24 hours earlier, my last memory was the feeling of the ice-cold surgical board against my back and my eyes squinting at the light above. In a calm, monotone voice, Dr. Warren was to my left and said, "Trust me, I got you," as he placed an anesthesia mask over my mouth.

Things have changed since the day I woke up from emergency surgery. It was as if every born-again protester I passed or person I pissed off who told me to "Go to Hell" got their wish.

I descended into the fire.

Today, I am cancer-free (not in remission yet). While I now carry the surgical scars that saved me, I also hold the experience of fighting something trying to kill me from the inside.

In many ways, I am relieved what I had was cancer. It explains why I felt off for the longest time. I remember back in 2019 after the Boulder City Fourth of July Parade and screaming at the top of my lungs, passing out in my car for 20 minutes. I dismissed it as exhaustion (from the heat), but it was probably the first sign something was wrong. From there, I had so many red flags that I ignored. Constant nose bleeds, fogginess, and continuous coughing- all I wrote off as allergies. For the amount of responsibility I blame for cancer, I assign a lot of it to myself.

Growing up, I learned in the summers out by Lake Erie at Camp Fitch YMCA. Part of the evolution of the YMCA's logo has included the triangle considered the strongest geometric shape, with each side representing a different aspect of identity: mind, body, and spirit.

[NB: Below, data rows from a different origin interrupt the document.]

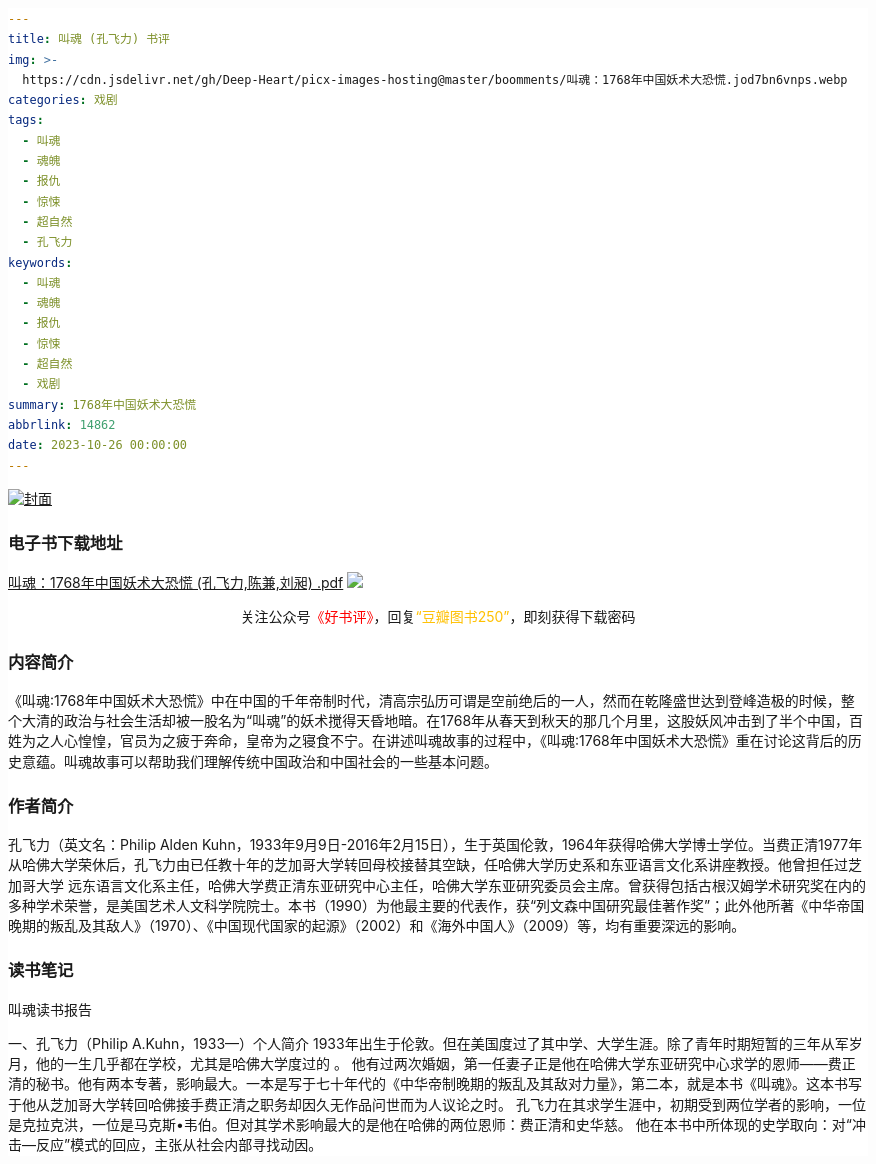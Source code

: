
 ```yaml
---
title: 叫魂 (孔飞力) 书评
img: >-
  https://cdn.jsdelivr.net/gh/Deep-Heart/picx-images-hosting@master/boomments/叫魂：1768年中国妖术大恐慌.jod7bn6vnps.webp
categories: 戏剧
tags:
  - 叫魂
  - 魂魄
  - 报仇
  - 惊悚
  - 超自然
  - 孔飞力
keywords:
  - 叫魂
  - 魂魄
  - 报仇
  - 惊悚
  - 超自然
  - 戏剧
summary: 1768年中国妖术大恐慌
abbrlink: 14862
date: 2023-10-26 00:00:00
---
```


[![封面](https://cdn.jsdelivr.net/gh/Deep-Heart/picx-images-hosting@master/boomments/叫魂：1768年中国妖术大恐慌.jod7bn6vnps.webp)]()
### 电子书下载地址
[叫魂：1768年中国妖术大恐慌 (孔飞力,陈兼,刘昶) .pdf](https://url57.ctfile.com/f/23765157-960584853-c5a442)
![](https://cdn.jsdelivr.net/gh/Deep-Heart/picx-images-hosting@master/WeChat/wechat_mp_large.6xheshb4rok0.webp)
<center>关注公众号<font color="#ff0000">《好书评》</font>，回复<font color="#ffc000">“豆瓣图书250”</font>，即刻获得下载密码</center>

### 内容简介
《叫魂:1768年中国妖术大恐慌》中在中国的千年帝制时代，清高宗弘历可谓是空前绝后的一人，然而在乾隆盛世达到登峰造极的时候，整个大清的政治与社会生活却被一股名为“叫魂”的妖术搅得天昏地暗。在1768年从春天到秋天的那几个月里，这股妖风冲击到了半个中国，百姓为之人心惶惶，官员为之疲于奔命，皇帝为之寝食不宁。在讲述叫魂故事的过程中，《叫魂:1768年中国妖术大恐慌》重在讨论这背后的历史意蕴。叫魂故事可以帮助我们理解传统中国政治和中国社会的一些基本问题。

### 作者简介
孔飞力（英文名：Philip Alden Kuhn，1933年9月9日-2016年2月15日），生于英国伦敦，1964年获得哈佛大学博士学位。当费正清1977年从哈佛大学荣休后，孔飞力由已任教十年的芝加哥大学转回母校接替其空缺，任哈佛大学历史系和东亚语言文化系讲座教授。他曾担任过芝加哥大学 远东语言文化系主任，哈佛大学费正清东亚研究中心主任，哈佛大学东亚研究委员会主席。曾获得包括古根汉姆学术研究奖在内的多种学术荣誉，是美国艺术人文科学院院士。本书（1990）为他最主要的代表作，获“列文森中国研究最佳著作奖”；此外他所著《中华帝国晚期的叛乱及其敌人》（1970）、《中国现代国家的起源》（2002）和《海外中国人》（2009）等，均有重要深远的影响。

### 读书笔记
叫魂读书报告

一、孔飞力（Philip A.Kuhn，1933—）个人简介
1933年出生于伦敦。但在美国度过了其中学、大学生涯。除了青年时期短暂的三年从军岁月，他的一生几乎都在学校，尤其是哈佛大学度过的 。
他有过两次婚姻，第一任妻子正是他在哈佛大学东亚研究中心求学的恩师——费正清的秘书。他有两本专著，影响最大。一本是写于七十年代的《中华帝制晚期的叛乱及其敌对力量》，第二本，就是本书《叫魂》。这本书写于他从芝加哥大学转回哈佛接手费正清之职务却因久无作品问世而为人议论之时。
孔飞力在其求学生涯中，初期受到两位学者的影响，一位是克拉克洪，一位是马克斯•韦伯。但对其学术影响最大的是他在哈佛的两位恩师：费正清和史华慈。
他在本书中所体现的史学取向：对“冲击—反应”模式的回应，主张从社会内部寻找动因。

As I underwent six months of chemo, I felt my triangle ripped to shreds to get rid of cancer. Old scars I thought healed pre-chemo opened like fresh wounds again. For the last five months, I have been relentlessly trying to rebuild and, in homage to my summers by Lake Erie, visualized my work as rebuilding my triangle.

It's not the same triangle, and I am not the same person. There are a lot of lessons learned from the experience that I hope to share with time. My goal is to do more open-source work (my career thus far has been proprietary), eventually start a business, and after watching January 6 unfold before my eyes I know I will do everything to defend democracy. I'll use this blog to document what I can as I close this chapter in my life.